En effet, c’est seulement au début du XVIIIe siècle que les catégories aisées de l’Europe occidentale ont éprouvé ce qu’Alain Corbin a magnifiquement nommé « le désir de rivage ». Hormis la saisie des paysages tempétueux ou le frisson de la découverte de populations « sauvages », cette attraction était surtout thérapeutique avant d’être ludique. Les médecins d’alors, Floyer en tête, auteur de l’Histoire des bains froids (1701), préconisaient de plus en plus la baignade revigorante, « le bain médicinal » selon les termes de l’un de ses promoteurs, le docteur Richard Russell vers 1750. Il s’agissait de donner aux corps comme aux esprits la possibilité de recouvrer de l’énergie, de soigner le surmenage, d’éviter l’étiolement et même de juguler la nymphomanie. Pour ce faire, point de natation mais « un bain à la nage », cher au docteur Maret, pour affronter à la fois la violence du flot et s’inscrire dans une sorte de démarche spirituelle en s’intégrant totalement à la Création et au pouvoir de la nature océane, symbole évident d’une éternité saisissante offerte au regard.

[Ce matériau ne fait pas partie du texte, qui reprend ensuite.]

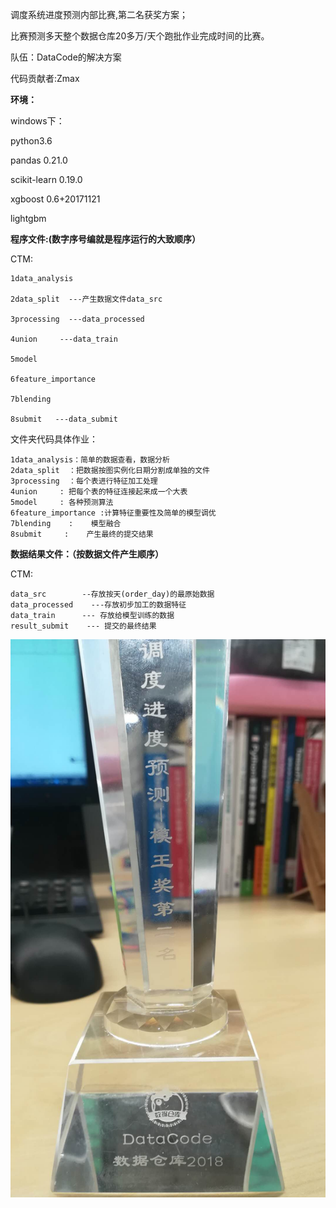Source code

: 
调度系统进度预测内部比赛,第二名获奖方案；

比赛预测多天整个数据仓库20多万/天个跑批作业完成时间的比赛。


队伍：DataCode的解决方案

代码贡献者:Zmax


__环境：__

windows下：

python3.6

pandas 0.21.0

scikit-learn 0.19.0

xgboost 0.6+20171121

lightgbm



__程序文件:(数字序号编就是程序运行的大致顺序）__

CTM:
    
    1data_analysis
    
    2data_split  ---产生数据文件data_src
    
    3processing  ---data_processed
    
    4union     ---data_train
    
    5model
    
    6feature_importance
    
    7blending
    
    8submit   ---data_submit
    

  文件夹代码具体作业：
    
    1data_analysis：简单的数据查看，数据分析
    2data_split  ：把数据按图实例化日期分割成单独的文件
    3processing  ：每个表进行特征加工处理
    4union     : 把每个表的特征连接起来成一个大表
    5model     : 各种预测算法
    6feature_importance :计算特征重要性及简单的模型调优
    7blending    :    模型融合
    8submit     :    产生最终的提交结果

__数据结果文件：（按数据文件产生顺序）__

CTM:
    
    data_src        --存放按天(order_day)的最原始数据
    data_processed    ---存放初步加工的数据特征
    data_train      --- 存放给模型训练的数据
    result_submit    --- 提交的最终结果



![image](https://github.com/maxmingbo/ctm_sched_prediction/blob/master/8submit/%E5%BE%AE%E4%BF%A1%E5%9B%BE%E7%89%87_20190114201639.jpg)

Tel était l’objectif des stations balnéaires qui se développèrent d’abord dans le sud de l’Angleterre dès le milieu du XVIIIe siècle (Brighton en tête puis Folkestone et Bornemouth), en Baltique autour de 1800 et sur les côtes de la Manche avec Boulogne-sur-Mer et Dieppe sous la Restauration. Toutes ces villes obéissaient aux mêmes caractéristiques : la salinité et l’agitation d’une eau à l’indispensable fraîcheur (de 12 à 14 degrés) pour une série de trente à quarante bains durant le séjour.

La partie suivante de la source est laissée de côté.